## [Your assignment]
Which lines below include the string "based"? Please show each one.

## [Records for this task]
● ● ● ●
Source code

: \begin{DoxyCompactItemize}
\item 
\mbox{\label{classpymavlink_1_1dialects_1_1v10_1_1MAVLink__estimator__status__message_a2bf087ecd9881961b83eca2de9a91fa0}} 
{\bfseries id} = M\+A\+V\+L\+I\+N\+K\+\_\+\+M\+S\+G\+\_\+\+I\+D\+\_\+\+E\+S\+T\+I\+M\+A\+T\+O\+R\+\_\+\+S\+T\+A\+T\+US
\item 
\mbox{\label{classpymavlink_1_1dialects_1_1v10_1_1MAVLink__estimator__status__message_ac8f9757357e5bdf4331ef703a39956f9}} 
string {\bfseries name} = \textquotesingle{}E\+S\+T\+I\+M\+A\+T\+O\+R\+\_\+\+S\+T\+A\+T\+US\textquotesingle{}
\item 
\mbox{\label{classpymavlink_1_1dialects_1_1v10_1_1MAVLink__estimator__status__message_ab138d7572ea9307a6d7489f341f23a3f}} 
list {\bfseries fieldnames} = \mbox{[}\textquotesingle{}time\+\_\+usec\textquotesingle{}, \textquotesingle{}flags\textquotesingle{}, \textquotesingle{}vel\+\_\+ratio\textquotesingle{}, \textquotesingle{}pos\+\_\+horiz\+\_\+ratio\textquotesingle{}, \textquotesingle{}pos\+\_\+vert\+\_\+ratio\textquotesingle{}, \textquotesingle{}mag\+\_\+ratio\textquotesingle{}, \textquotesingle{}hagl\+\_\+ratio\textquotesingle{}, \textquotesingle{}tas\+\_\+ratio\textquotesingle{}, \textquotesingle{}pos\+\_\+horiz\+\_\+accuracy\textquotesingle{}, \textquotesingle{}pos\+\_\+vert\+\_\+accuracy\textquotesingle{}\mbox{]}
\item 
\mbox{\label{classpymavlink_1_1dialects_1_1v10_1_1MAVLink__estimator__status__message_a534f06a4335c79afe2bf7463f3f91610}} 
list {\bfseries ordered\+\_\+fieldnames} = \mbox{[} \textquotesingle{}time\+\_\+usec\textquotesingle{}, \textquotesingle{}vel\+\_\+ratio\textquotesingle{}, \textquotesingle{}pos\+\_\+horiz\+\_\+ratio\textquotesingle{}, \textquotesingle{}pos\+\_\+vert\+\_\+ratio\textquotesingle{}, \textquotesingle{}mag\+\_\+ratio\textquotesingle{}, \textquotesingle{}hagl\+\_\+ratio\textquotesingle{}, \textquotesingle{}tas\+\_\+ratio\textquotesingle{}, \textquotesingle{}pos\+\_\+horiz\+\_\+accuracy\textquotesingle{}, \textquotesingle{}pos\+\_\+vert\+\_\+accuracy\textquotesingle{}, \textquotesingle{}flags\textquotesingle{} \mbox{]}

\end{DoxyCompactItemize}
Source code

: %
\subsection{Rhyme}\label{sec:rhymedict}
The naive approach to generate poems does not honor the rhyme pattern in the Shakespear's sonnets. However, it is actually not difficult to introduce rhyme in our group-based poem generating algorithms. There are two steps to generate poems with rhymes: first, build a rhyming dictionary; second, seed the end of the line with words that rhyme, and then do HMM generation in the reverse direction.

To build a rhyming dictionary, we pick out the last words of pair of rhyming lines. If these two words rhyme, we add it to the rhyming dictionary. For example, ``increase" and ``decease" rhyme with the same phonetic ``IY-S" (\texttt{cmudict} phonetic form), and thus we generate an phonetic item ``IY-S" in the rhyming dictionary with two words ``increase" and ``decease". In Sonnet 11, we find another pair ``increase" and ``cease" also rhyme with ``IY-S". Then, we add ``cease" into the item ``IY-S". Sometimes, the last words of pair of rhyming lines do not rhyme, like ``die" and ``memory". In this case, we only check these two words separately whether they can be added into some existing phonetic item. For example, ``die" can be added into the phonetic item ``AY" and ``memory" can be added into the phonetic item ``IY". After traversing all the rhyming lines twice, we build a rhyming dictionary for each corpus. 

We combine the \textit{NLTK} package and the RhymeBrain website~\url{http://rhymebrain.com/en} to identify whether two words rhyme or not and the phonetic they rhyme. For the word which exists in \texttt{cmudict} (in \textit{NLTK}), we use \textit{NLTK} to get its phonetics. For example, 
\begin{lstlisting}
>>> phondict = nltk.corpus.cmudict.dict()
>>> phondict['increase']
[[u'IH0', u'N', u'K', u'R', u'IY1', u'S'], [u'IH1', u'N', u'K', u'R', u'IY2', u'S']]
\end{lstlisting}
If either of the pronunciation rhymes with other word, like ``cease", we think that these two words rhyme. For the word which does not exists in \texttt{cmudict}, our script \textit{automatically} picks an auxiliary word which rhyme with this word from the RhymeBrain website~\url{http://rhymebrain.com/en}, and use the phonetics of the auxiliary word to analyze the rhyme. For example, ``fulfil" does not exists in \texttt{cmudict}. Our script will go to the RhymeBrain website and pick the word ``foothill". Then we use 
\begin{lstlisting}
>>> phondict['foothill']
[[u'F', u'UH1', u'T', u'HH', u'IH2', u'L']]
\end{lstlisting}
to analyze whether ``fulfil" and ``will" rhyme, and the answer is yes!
● ● ● ●
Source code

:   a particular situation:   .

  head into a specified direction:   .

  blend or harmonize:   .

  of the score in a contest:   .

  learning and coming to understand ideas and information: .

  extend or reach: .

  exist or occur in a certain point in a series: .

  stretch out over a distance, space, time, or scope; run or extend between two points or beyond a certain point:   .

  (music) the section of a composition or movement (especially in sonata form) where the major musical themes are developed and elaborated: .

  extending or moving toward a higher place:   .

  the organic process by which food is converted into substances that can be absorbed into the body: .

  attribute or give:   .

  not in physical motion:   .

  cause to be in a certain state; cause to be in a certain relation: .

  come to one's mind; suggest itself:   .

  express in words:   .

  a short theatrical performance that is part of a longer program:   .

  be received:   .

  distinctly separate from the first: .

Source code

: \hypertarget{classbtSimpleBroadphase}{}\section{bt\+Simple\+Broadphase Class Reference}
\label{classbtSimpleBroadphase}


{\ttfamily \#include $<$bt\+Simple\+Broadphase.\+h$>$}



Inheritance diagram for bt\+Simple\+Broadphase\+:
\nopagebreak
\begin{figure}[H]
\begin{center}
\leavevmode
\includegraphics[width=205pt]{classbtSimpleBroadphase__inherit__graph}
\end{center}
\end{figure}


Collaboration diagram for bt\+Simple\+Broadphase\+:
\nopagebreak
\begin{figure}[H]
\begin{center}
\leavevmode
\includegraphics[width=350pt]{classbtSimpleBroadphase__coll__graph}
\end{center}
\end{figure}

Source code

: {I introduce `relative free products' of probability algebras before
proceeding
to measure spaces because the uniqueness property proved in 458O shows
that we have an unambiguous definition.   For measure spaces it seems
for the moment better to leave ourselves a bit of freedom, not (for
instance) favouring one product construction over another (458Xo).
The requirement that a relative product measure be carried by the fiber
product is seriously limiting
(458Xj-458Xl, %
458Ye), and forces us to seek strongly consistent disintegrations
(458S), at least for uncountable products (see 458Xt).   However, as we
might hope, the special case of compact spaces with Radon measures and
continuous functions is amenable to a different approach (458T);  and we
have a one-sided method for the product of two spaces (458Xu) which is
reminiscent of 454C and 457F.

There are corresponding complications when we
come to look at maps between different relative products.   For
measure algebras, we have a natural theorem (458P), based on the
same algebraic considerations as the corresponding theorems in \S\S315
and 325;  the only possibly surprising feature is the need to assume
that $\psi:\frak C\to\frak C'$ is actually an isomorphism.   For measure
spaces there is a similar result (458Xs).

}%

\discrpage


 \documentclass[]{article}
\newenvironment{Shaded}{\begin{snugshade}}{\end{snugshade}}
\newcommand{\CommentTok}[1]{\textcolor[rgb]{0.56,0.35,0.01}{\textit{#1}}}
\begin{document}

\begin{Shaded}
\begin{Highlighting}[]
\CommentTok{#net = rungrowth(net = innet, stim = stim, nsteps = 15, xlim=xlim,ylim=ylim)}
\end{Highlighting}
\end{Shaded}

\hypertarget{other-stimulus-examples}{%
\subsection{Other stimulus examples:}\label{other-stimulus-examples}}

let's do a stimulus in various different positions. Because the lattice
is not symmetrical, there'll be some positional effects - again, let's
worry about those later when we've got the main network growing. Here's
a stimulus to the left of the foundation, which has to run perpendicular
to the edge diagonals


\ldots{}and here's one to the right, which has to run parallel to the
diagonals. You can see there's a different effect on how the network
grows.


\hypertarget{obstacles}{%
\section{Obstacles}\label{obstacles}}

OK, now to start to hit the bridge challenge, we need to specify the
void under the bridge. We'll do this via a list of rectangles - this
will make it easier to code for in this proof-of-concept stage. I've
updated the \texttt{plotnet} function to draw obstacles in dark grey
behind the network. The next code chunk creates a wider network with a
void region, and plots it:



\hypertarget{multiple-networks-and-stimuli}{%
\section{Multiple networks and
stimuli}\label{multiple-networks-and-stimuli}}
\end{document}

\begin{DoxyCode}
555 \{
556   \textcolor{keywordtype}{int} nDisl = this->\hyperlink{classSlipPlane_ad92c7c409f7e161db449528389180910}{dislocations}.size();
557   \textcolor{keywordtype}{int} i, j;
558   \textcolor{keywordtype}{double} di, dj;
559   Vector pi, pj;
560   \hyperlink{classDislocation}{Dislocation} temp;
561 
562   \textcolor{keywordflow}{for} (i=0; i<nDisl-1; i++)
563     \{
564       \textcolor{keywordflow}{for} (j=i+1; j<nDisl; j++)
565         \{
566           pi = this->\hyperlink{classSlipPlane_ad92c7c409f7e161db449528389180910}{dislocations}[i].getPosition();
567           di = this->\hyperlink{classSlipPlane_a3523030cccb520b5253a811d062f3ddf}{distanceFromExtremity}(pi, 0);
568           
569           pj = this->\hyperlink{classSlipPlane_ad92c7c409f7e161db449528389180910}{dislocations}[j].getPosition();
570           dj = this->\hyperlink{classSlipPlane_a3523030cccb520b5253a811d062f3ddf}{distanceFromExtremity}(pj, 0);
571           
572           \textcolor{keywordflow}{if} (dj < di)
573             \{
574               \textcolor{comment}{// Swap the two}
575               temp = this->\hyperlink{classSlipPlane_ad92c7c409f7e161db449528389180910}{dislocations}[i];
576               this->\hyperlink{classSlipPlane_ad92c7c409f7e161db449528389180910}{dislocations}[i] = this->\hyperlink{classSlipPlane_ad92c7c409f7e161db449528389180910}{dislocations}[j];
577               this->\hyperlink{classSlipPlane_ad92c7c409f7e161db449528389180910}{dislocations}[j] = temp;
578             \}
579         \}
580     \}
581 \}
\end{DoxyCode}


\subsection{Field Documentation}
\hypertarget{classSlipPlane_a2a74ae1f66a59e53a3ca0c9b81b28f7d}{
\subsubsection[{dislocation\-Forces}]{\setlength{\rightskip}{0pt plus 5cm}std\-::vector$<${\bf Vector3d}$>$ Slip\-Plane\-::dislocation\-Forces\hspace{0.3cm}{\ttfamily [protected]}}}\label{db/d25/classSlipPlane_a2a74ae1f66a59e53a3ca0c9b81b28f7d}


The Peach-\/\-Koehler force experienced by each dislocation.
● ● ● ●
## [Result of the task]
The naive approach to generate poems does not honor the rhyme pattern in the Shakespear's sonnets. However, it is actually not difficult to introduce rhyme in our group-based poem generating algorithms. There are two steps to generate poems with rhymes: first, build a rhyming dictionary; second, seed the end of the line with words that rhyme, and then do HMM generation in the reverse direction.
measure algebras, we have a natural theorem (458P), based on the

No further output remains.